- **Instructions to follow**
In the listing below, find the line containing "Prime Field of 19 (Denoted as F~19~)" and the line containing "根据此掘进文章学习[手摸手带". Repeat exactly those two lines and every line between them, nothing more.

-- Entries shown follows --

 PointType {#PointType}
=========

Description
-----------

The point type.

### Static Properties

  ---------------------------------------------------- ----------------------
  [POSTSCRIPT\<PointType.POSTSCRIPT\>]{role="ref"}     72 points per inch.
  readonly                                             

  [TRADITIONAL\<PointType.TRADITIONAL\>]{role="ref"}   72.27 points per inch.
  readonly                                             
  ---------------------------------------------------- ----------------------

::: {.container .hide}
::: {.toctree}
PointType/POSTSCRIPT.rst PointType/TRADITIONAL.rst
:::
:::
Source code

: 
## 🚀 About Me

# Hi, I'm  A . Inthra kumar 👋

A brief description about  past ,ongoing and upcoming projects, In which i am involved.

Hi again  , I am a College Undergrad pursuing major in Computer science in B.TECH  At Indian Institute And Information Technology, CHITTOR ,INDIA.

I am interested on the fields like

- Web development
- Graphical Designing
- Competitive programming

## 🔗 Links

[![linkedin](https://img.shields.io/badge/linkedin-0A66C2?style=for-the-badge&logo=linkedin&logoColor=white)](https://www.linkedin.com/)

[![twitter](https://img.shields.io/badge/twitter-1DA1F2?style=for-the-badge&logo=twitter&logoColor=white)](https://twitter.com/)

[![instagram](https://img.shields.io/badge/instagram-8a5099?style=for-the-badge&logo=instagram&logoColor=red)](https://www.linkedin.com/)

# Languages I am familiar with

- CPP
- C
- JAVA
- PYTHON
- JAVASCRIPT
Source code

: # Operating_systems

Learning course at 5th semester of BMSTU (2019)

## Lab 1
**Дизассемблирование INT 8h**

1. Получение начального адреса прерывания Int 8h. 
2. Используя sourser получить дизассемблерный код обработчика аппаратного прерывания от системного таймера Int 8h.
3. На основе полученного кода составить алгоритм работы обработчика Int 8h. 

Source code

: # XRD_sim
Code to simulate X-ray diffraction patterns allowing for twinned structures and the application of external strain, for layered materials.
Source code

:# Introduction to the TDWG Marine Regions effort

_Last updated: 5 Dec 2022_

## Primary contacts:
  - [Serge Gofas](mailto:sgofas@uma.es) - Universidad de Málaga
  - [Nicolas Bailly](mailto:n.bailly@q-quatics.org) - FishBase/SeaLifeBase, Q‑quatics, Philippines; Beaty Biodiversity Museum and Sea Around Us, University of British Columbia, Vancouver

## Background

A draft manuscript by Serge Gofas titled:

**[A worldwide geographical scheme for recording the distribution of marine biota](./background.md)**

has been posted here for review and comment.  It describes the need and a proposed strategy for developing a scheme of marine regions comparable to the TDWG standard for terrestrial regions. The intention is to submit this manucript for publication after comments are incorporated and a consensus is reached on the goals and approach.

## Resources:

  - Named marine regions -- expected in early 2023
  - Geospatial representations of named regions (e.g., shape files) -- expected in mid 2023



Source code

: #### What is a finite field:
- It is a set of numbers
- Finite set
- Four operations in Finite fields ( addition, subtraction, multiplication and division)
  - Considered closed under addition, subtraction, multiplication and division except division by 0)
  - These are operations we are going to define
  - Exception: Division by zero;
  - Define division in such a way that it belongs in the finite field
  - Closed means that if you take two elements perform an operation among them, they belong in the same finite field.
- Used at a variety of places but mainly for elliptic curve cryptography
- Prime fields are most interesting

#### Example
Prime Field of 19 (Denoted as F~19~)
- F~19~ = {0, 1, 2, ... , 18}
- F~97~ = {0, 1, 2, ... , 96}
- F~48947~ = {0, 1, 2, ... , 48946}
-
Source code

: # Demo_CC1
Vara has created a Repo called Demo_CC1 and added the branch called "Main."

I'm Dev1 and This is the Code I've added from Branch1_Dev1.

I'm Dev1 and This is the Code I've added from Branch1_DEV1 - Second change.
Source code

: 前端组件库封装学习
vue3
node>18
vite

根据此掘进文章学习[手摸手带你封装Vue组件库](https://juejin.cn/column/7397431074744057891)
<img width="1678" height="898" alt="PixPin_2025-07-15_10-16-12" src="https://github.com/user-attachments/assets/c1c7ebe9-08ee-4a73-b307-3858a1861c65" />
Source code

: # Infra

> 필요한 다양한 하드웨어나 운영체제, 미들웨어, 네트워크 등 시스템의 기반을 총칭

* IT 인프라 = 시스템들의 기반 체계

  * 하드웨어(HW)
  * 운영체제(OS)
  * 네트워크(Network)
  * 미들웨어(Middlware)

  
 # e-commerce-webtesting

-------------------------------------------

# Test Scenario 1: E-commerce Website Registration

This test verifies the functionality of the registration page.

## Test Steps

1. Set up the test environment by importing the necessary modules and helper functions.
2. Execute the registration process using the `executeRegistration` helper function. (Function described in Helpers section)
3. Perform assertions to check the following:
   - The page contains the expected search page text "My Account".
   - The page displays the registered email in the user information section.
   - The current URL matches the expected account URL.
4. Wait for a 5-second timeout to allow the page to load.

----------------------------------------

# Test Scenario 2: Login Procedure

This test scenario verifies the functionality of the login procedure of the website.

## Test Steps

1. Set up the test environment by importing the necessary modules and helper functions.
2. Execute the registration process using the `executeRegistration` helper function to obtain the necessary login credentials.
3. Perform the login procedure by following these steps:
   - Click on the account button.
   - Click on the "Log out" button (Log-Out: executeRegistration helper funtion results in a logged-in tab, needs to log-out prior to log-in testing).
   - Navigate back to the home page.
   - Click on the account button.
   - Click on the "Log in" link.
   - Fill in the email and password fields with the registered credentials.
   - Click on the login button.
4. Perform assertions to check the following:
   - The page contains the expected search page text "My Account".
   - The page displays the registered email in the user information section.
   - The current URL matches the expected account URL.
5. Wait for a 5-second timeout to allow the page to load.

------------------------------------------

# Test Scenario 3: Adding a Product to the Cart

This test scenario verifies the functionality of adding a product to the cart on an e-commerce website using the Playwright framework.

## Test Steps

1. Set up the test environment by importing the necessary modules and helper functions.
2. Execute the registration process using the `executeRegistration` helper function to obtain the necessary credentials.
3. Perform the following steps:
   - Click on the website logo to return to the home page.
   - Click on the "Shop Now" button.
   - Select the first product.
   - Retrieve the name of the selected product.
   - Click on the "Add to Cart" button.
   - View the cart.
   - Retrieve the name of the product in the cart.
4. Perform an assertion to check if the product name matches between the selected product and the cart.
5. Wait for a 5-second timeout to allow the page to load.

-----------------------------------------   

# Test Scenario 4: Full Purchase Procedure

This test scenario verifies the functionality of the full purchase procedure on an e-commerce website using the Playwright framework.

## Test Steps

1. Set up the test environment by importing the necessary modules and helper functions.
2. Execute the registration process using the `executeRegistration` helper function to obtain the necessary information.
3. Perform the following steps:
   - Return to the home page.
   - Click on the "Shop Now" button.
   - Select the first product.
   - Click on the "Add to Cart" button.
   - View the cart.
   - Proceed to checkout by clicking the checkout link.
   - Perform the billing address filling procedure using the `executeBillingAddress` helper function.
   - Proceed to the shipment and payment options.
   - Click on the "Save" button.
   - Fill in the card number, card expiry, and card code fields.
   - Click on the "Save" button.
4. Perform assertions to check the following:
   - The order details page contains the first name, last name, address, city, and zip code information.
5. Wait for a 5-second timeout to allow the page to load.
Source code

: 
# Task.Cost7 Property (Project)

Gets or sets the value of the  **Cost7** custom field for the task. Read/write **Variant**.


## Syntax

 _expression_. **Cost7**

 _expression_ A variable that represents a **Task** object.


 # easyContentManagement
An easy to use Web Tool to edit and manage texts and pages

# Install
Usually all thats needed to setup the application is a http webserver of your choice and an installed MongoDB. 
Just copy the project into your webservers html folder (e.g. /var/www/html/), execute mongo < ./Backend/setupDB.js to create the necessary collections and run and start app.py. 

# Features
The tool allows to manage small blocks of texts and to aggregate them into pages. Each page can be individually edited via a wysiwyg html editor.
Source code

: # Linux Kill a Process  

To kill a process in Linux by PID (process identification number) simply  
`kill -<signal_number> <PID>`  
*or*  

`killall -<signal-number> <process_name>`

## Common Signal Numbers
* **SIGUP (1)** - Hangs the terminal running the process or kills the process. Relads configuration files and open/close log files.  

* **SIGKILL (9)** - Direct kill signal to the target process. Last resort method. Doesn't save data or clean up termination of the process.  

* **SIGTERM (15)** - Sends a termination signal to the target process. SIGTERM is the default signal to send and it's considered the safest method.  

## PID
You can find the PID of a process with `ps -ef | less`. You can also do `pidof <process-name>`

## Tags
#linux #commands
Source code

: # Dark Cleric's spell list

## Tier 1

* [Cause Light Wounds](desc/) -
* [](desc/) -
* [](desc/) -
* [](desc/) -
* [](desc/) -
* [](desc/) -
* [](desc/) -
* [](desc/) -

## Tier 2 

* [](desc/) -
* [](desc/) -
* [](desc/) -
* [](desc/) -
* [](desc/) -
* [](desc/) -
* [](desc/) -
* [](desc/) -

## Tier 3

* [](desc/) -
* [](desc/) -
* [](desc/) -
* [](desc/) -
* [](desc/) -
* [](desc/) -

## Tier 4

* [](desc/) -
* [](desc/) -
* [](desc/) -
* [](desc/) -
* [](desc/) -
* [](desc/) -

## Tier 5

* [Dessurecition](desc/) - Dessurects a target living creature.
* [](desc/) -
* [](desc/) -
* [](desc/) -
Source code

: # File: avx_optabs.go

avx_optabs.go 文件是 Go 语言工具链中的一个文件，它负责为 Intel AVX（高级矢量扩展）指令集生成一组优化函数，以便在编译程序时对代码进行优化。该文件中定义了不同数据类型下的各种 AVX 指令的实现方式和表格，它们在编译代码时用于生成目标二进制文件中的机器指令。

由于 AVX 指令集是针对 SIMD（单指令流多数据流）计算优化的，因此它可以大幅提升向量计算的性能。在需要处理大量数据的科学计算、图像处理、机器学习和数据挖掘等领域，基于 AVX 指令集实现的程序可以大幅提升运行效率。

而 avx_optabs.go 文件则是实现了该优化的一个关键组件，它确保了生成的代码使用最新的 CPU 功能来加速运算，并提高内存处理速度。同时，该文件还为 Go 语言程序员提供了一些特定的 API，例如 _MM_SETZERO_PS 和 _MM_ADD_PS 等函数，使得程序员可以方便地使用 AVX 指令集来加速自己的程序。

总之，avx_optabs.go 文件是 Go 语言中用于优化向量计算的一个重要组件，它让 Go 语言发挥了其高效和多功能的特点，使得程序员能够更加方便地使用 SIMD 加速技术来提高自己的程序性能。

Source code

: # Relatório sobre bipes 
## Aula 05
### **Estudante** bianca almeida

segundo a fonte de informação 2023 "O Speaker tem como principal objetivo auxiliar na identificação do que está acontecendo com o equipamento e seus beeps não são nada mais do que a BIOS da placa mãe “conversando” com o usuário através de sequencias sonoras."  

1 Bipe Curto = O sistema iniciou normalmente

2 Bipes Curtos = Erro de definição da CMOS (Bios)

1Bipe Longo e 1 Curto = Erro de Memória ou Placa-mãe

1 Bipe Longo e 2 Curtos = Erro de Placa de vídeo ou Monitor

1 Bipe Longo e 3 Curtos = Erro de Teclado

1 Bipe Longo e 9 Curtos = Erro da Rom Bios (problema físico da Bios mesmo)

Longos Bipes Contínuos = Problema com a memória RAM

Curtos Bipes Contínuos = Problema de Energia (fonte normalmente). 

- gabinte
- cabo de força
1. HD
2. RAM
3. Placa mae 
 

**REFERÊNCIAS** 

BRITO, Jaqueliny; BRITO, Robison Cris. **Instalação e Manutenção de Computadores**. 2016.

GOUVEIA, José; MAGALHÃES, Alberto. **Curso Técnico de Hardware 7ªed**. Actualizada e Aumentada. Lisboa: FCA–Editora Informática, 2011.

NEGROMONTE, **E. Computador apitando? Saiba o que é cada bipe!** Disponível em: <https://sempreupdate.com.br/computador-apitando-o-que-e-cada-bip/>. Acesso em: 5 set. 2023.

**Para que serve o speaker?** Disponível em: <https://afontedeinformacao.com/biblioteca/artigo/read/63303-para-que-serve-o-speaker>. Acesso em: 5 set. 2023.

-- Entries shown concluded --

- **Answer box**
Prime Field of 19 (Denoted as F~19~)
- F~19~ = {0, 1, 2, ... , 18}
- F~97~ = {0, 1, 2, ... , 96}
- F~48947~ = {0, 1, 2, ... , 48946}
-
Source code

: # Demo_CC1
Vara has created a Repo called Demo_CC1 and added the branch called "Main."

I'm Dev1 and This is the Code I've added from Branch1_Dev1.

I'm Dev1 and This is the Code I've added from Branch1_DEV1 - Second change.
Source code

: 前端组件库封装学习
vue3
node>18
vite

根据此掘进文章学习[手摸手带你封装Vue组件库](https://juejin.cn/column/7397431074744057891)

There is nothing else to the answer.